While numerous nsSNPs (nonsynonomous SNP) have been reported in the CLIC2 gene in healthy individuals (indicating that the CLIC2 protein can tolerate amino acid substitutions while still being fully functional), we recently identified a missense mutation in CLIC2 on Xq28 in a male with X-linked intellectual disability (XLID). This mutation, c.303C>G (p.H101Q), was not observed in 1059 control X chromosomes, which indicates that it may contribute to intellectual disability. To test the possibility that p.H101Q is a disease-causing mutation, we performed extensive in silico simulations to calculate the effects caused by the p.H101Q mutation on CLIC2 stability, dynamics, and ionization states. We then compared the effects obtained for the (presumably) harmless nsSNPs.

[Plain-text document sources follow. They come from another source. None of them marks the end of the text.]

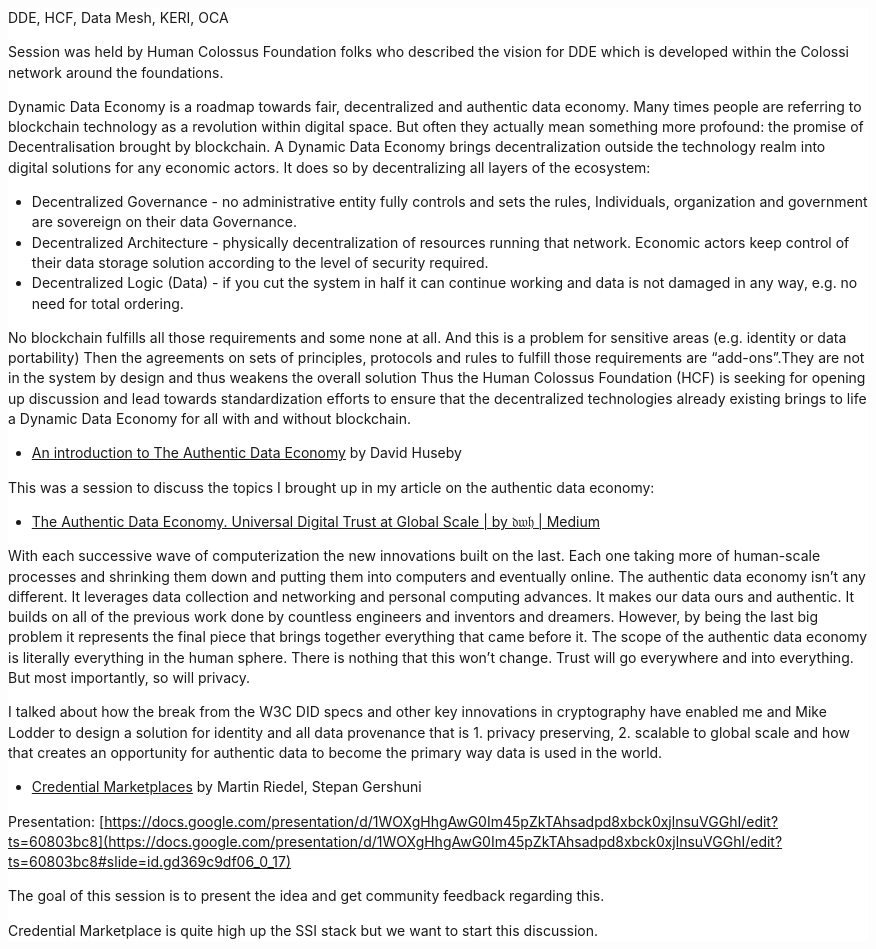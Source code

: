 DDE, HCF, Data Mesh, KERI, OCA

Session was held by Human Colossus Foundation folks who described the vision for DDE which is developed within the Colossi network around the foundations.

Dynamic Data Economy is a roadmap towards fair, decentralized and authentic data economy. Many times people are referring to blockchain technology as a revolution within digital space. But often they actually mean something more profound: the promise of Decentralisation brought by blockchain. A Dynamic Data Economy brings decentralization outside the technology realm into digital solutions for any economic actors. It does so by decentralizing all layers of the ecosystem:

- Decentralized Governance - no administrative entity fully controls and sets the rules, Individuals, organization and government are sovereign on their data Governance.
- Decentralized Architecture - physically decentralization of resources running that network. Economic actors keep control of their data storage solution according to the level of security required.
- Decentralized Logic (Data) - if you cut the system in half it can continue working and data is not damaged in any way, e.g. no need for total ordering.

No blockchain fulfills all those requirements and some none at all. And this is a problem for sensitive areas (e.g. identity or data portability) Then the agreements on sets of principles, protocols and rules to fulfill those requirements are “add-ons”.They are not in the system by design and thus weakens the overall solution Thus the Human Colossus Foundation (HCF) is seeking for opening up discussion and lead towards standardization efforts to ensure that the decentralized technologies already existing brings to life a Dynamic Data Economy for all with and without blockchain.

* [An introduction to The Authentic Data Economy](https://iiw.idcommons.net/4E/_An_introduction_to_The_Authentic_Data_Economy) by David Huseby

This was a session to discuss the topics I brought up in my article on the authentic data economy:

* [The Authentic Data Economy. Universal Digital Trust at Global Scale | by 𝔡𝔴𝔥 | Medium](https://dwhuseby.medium.com/the-authentic-data-economy-9802da67e1fa)

With each successive wave of computerization the new innovations built on the last. Each one taking more of human-scale processes and shrinking them down and putting them into computers and eventually online. The authentic data economy isn’t any different. It leverages data collection and networking and personal computing advances. It makes our data ours and authentic. It builds on all of the previous work done by countless engineers and inventors and dreamers. However, by being the last big problem it represents the final piece that brings together everything that came before it. The scope of the authentic data economy is literally everything in the human sphere. There is nothing that this won’t change. Trust will go everywhere and into everything. But most importantly, so will privacy.

I talked about how the break from the W3C DID specs and other key innovations in cryptography have enabled me and Mike Lodder to design a solution for identity and all data provenance that is 1. privacy preserving, 2. scalable to global scale and how that creates an opportunity for authentic data to become the primary way data is used in the world.

* [Credential Marketplaces](https://iiw.idcommons.net/12K/_Credential_Marketplaces) by Martin Riedel, Stepan Gershuni

Presentation: [https://docs.google.com/presentation/d/1WOXgHhgAwG0Im45pZkTAhsadpd8xbck0xjlnsuVGGhI/edit?ts=60803bc8](https://docs.google.com/presentation/d/1WOXgHhgAwG0Im45pZkTAhsadpd8xbck0xjlnsuVGGhI/edit?ts=60803bc8#slide=id.gd369c9df06_0_17)

The goal of this session is to present the idea and get community feedback regarding this.

Credential Marketplace is quite high up the SSI stack but we want to start this discussion.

In silico analysis predicted that p.H101Q, in contrast with other nsSNPs, (a) reduces the flexibility of the joint loop which is important for the normal function of CLIC2, (b) makes the overall 3D structure of CLIC2 more stable and thus reduces the possibility of the large conformational change expected to occur from the soluble to membrane state of CLIC2, and (c) removes the positively charged residue, H101, from the joint loop which may be important for the membrane association of CLIC2. The results of the in silico modeling, in conjunction with the polymorphism analysis, suggest that p.H101Q is indeed a disease-causing mutation, which is the first one found in the family of the CLIC proteins. This work was supported by awards from NLM/NIH, grant numbers 1R03LM009748 and 1R03LM009748-S1.